I have spent some time pointing to milestones in the history of modern mathematics where a conceptual shift produces provocative new thought – as when Riemann gave a new foundation to geometry, or when Cantor brought precision to the notion of countability. Modern mathematics, partnered with physics, increasingly refines what the human mind can perceive.  In this light it is easy to understand the nineteenthcentury German physicist Heinrich Hertz (first to detect electromagnetic radiation) when he said:

One cannot escape the feeling that these mathematical formulas have an independent existence and an intelligence of their own, that they are wiser than we are, wiser even than their discoverers, that we get more out of them than was originally put into them.

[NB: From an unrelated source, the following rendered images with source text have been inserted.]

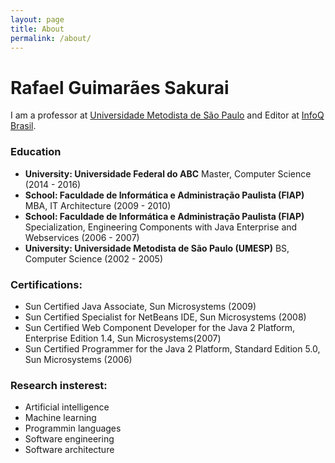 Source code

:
 ```yaml
---
layout: page
title: About
permalink: /about/
---
```


<h1>Rafael Guimarães Sakurai</h1>

I am a professor at [Universidade Metodista de São Paulo](htttp://www.metodista.br) and Editor at [InfoQ Brasil](http://www.infoq.com/br).

<h3>Education</h3>
<ul>
	<li><b>University: Universidade Federal do ABC</b> Master, Computer Science (2014 - 2016)</li>
	<li><b>School: Faculdade de Informática e Administração Paulista (FIAP)</b> MBA, IT Architecture (2009 - 2010)</li>
	<li><b>School: Faculdade de Informática e Administração Paulista (FIAP)</b> Specialization, Engineering Components with Java Enterprise and Webservices (2006 - 2007)</li>
	<li><b>University: Universidade Metodista de São Paulo (UMESP)</b> BS, Computer Science (2002 - 2005)</li>
</ul>
<h3>Certifications:</h3>
<ul>
	<li>Sun Certified Java Associate, Sun Microsystems (2009)</li>
	<li>Sun Certified Specialist for NetBeans IDE, Sun Microsystems (2008)</li>
	<li>Sun Certified Web Component Developer for the Java 2 Platform, Enterprise Edition 1.4, Sun Microsystems(2007)</li>
	<li>Sun Certified Programmer for the Java 2 Platform, Standard Edition 5.0, Sun Microsystems (2006)</li>
</ul>
<h3>Research insterest:</h3>
<ul>
	<li>Artificial intelligence</li>
	<li>Machine learning</li>
	<li>Programmin languages</li>
	<li>Software engineering</li>
	<li>Software architecture</li>
</ul>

Frank Wilczek found this worth repeating in The Lightness of Being when he discusses the potential implications of metric field mathematics in physics. He explains that general relativity can be described using either of two mathematically equivalent ideas: curved space-time or metric field.  He refers to curved space-time as the geometric version of the field view. But the field view, Wilczek explains, makes Einstein’s theory of gravity look more like other theories of fundamental physics and the hope is that its use will help usher in the sought after unification of the four physical forces or interactions.  But I have also thought that the role of something much simpler, something like trigonometry, can illustrate the way, as Wilczek puts it, “our concepts are not just our products but also our teachers.”

Trigonometry is grounded in the simple idea of ratios among lengths, in particular, of line segments forming right triangles.  The properties of these relationships were documented early in our history, in ancient Greek mathematics and in early Hindu astronomy. Trigonometric thoughts often start with the circle and Greek mathematicians studied the properties of the angles opposite various chords of a circle. They proved theorems that are equivalent to modern trigonometric formulas. The modern sine function was also defined in an ancient Indian treatise using the shadows cast by a sundial.

Various facts and relationships among these ratios were calculated and widely used in the analysis of the ground we walked on, as well as distances in the sky.  Most of us begin learning the fundamental ancient facts in school, using the sides of right triangles and those familiar words: opposite over hypotenuse, adjacent over hypotenuse, and opposite over adjacent.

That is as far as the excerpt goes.